§ **Records from a data collection**:
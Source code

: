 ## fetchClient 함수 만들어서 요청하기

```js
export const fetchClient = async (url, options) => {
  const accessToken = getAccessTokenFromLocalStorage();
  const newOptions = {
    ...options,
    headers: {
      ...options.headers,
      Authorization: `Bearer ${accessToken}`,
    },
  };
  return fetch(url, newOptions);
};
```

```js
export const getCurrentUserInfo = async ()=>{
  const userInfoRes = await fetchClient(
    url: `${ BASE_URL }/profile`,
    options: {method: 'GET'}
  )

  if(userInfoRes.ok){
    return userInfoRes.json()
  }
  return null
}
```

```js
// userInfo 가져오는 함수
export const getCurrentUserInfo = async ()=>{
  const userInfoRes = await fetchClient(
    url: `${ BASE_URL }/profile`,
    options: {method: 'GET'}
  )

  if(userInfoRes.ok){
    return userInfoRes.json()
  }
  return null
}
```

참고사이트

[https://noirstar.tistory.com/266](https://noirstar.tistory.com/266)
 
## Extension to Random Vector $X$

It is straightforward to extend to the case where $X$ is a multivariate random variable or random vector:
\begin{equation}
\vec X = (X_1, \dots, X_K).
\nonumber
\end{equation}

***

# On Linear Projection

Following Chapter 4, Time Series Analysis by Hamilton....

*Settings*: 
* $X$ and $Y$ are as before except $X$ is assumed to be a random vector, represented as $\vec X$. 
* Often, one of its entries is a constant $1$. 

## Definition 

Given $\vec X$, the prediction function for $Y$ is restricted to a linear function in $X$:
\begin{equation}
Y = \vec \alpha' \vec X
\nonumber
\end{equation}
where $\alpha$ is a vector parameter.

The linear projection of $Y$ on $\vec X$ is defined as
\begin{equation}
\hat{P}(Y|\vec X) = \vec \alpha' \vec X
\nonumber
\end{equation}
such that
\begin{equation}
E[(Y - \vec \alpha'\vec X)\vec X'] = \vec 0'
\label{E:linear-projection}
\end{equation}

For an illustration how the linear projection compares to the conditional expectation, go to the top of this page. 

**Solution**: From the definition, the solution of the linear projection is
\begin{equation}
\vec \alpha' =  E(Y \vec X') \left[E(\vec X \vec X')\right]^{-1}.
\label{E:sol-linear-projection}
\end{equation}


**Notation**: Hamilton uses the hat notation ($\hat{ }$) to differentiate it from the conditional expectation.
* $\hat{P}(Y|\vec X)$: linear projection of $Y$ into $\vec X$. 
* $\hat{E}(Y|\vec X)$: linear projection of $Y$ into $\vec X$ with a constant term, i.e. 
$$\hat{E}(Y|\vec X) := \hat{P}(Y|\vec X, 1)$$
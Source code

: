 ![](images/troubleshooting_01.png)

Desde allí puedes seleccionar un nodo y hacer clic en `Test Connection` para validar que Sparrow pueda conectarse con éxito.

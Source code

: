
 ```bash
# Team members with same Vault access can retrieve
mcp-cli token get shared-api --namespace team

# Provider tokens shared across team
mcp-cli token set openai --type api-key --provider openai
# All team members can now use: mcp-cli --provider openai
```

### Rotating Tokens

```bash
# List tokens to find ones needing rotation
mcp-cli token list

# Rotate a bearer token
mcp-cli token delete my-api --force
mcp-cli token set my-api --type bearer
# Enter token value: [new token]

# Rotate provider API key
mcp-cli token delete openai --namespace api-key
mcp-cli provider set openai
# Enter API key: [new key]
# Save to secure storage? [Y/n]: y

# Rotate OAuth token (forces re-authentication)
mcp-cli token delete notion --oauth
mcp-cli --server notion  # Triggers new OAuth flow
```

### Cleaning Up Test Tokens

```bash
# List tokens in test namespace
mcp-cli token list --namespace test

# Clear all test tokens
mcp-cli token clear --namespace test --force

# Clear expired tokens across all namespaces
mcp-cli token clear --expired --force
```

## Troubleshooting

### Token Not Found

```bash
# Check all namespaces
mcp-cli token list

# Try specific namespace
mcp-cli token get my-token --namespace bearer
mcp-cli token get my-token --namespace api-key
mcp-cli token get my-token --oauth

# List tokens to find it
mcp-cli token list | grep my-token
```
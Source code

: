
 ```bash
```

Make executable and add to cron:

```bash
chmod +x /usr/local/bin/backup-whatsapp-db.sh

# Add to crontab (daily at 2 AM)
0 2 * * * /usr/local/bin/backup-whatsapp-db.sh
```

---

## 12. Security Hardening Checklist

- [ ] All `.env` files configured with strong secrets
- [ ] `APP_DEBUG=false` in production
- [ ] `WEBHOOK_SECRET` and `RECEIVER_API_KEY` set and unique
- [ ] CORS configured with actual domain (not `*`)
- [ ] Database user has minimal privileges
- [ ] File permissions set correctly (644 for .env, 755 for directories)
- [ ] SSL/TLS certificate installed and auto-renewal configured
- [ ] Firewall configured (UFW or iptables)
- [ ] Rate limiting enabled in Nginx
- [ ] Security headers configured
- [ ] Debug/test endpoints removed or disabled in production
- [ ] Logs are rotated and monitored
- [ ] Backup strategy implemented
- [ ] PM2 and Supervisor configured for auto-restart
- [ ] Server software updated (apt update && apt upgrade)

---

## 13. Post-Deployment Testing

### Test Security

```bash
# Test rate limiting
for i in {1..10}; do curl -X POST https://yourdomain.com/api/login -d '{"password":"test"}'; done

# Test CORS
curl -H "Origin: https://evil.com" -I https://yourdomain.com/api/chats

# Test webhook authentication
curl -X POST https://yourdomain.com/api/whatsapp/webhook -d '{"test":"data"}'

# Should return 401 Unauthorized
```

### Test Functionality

§ **Problem details**:
A word-for-word copy of the data above is the goal, so set it all down again.

§ **Solution to the exercise**:
Source code

: ## fetchClient 함수 만들어서 요청하기

```js
export const fetchClient = async (url, options) => {
  const accessToken = getAccessTokenFromLocalStorage();
  const newOptions = {
    ...options,
    headers: {
      ...options.headers,
      Authorization: `Bearer ${accessToken}`,
    },
  };
  return fetch(url, newOptions);
};
```

```js
export const getCurrentUserInfo = async ()=>{
  const userInfoRes = await fetchClient(
    url: `${ BASE_URL }/profile`,
    options: {method: 'GET'}
  )

  if(userInfoRes.ok){
    return userInfoRes.json()
  }
  return null
}
```

```js
// userInfo 가져오는 함수
export const getCurrentUserInfo = async ()=>{
  const userInfoRes = await fetchClient(
    url: `${ BASE_URL }/profile`,
    options: {method: 'GET'}
  )

  if(userInfoRes.ok){
    return userInfoRes.json()
  }
  return null
}
```

참고사이트

[https://noirstar.tistory.com/266](https://noirstar.tistory.com/266)
 
## Extension to Random Vector $X$

It is straightforward to extend to the case where $X$ is a multivariate random variable or random vector:
\begin{equation}
\vec X = (X_1, \dots, X_K).
\nonumber
\end{equation}

***

# On Linear Projection

Following Chapter 4, Time Series Analysis by Hamilton....

*Settings*: 
* $X$ and $Y$ are as before except $X$ is assumed to be a random vector, represented as $\vec X$. 
* Often, one of its entries is a constant $1$. 

## Definition 

Given $\vec X$, the prediction function for $Y$ is restricted to a linear function in $X$:
\begin{equation}
Y = \vec \alpha' \vec X
\nonumber
\end{equation}
where $\alpha$ is a vector parameter.

The linear projection of $Y$ on $\vec X$ is defined as
\begin{equation}
\hat{P}(Y|\vec X) = \vec \alpha' \vec X
\nonumber
\end{equation}
such that
\begin{equation}
E[(Y - \vec \alpha'\vec X)\vec X'] = \vec 0'
\label{E:linear-projection}
\end{equation}

For an illustration how the linear projection compares to the conditional expectation, go to the top of this page. 

**Solution**: From the definition, the solution of the linear projection is
\begin{equation}
\vec \alpha' =  E(Y \vec X') \left[E(\vec X \vec X')\right]^{-1}.
\label{E:sol-linear-projection}
\end{equation}


**Notation**: Hamilton uses the hat notation ($\hat{ }$) to differentiate it from the conditional expectation.
* $\hat{P}(Y|\vec X)$: linear projection of $Y$ into $\vec X$. 
* $\hat{E}(Y|\vec X)$: linear projection of $Y$ into $\vec X$ with a constant term, i.e. 
$$\hat{E}(Y|\vec X) := \hat{P}(Y|\vec X, 1)$$
Source code

: ![](images/troubleshooting_01.png)

Desde allí puedes seleccionar un nodo y hacer clic en `Test Connection` para validar que Sparrow pueda conectarse con éxito.

Source code

:
 ```bash
# Team members with same Vault access can retrieve
mcp-cli token get shared-api --namespace team

# Provider tokens shared across team
mcp-cli token set openai --type api-key --provider openai
# All team members can now use: mcp-cli --provider openai
```

### Rotating Tokens

```bash
# List tokens to find ones needing rotation
mcp-cli token list

# Rotate a bearer token
mcp-cli token delete my-api --force
mcp-cli token set my-api --type bearer
# Enter token value: [new token]

# Rotate provider API key
mcp-cli token delete openai --namespace api-key
mcp-cli provider set openai
# Enter API key: [new key]
# Save to secure storage? [Y/n]: y

# Rotate OAuth token (forces re-authentication)
mcp-cli token delete notion --oauth
mcp-cli --server notion  # Triggers new OAuth flow
```

### Cleaning Up Test Tokens

```bash
# List tokens in test namespace
mcp-cli token list --namespace test

# Clear all test tokens
mcp-cli token clear --namespace test --force

# Clear expired tokens across all namespaces
mcp-cli token clear --expired --force
```

## Troubleshooting

### Token Not Found

```bash
# Check all namespaces
mcp-cli token list

# Try specific namespace
mcp-cli token get my-token --namespace bearer
mcp-cli token get my-token --namespace api-key
mcp-cli token get my-token --oauth

# List tokens to find it
mcp-cli token list | grep my-token
```
Source code

:
 ```bash
```

Make executable and add to cron:

```bash
chmod +x /usr/local/bin/backup-whatsapp-db.sh

# Add to crontab (daily at 2 AM)
0 2 * * * /usr/local/bin/backup-whatsapp-db.sh
```

---

## 12. Security Hardening Checklist

- [ ] All `.env` files configured with strong secrets
- [ ] `APP_DEBUG=false` in production
- [ ] `WEBHOOK_SECRET` and `RECEIVER_API_KEY` set and unique
- [ ] CORS configured with actual domain (not `*`)
- [ ] Database user has minimal privileges
- [ ] File permissions set correctly (644 for .env, 755 for directories)
- [ ] SSL/TLS certificate installed and auto-renewal configured
- [ ] Firewall configured (UFW or iptables)
- [ ] Rate limiting enabled in Nginx
- [ ] Security headers configured
- [ ] Debug/test endpoints removed or disabled in production
- [ ] Logs are rotated and monitored
- [ ] Backup strategy implemented
- [ ] PM2 and Supervisor configured for auto-restart
- [ ] Server software updated (apt update && apt upgrade)

---

## 13. Post-Deployment Testing

### Test Security

```bash
# Test rate limiting
for i in {1..10}; do curl -X POST https://yourdomain.com/api/login -d '{"password":"test"}'; done

# Test CORS
curl -H "Origin: https://evil.com" -I https://yourdomain.com/api/chats

# Test webhook authentication
curl -X POST https://yourdomain.com/api/whatsapp/webhook -d '{"test":"data"}'

# Should return 401 Unauthorized
```

### Test Functionality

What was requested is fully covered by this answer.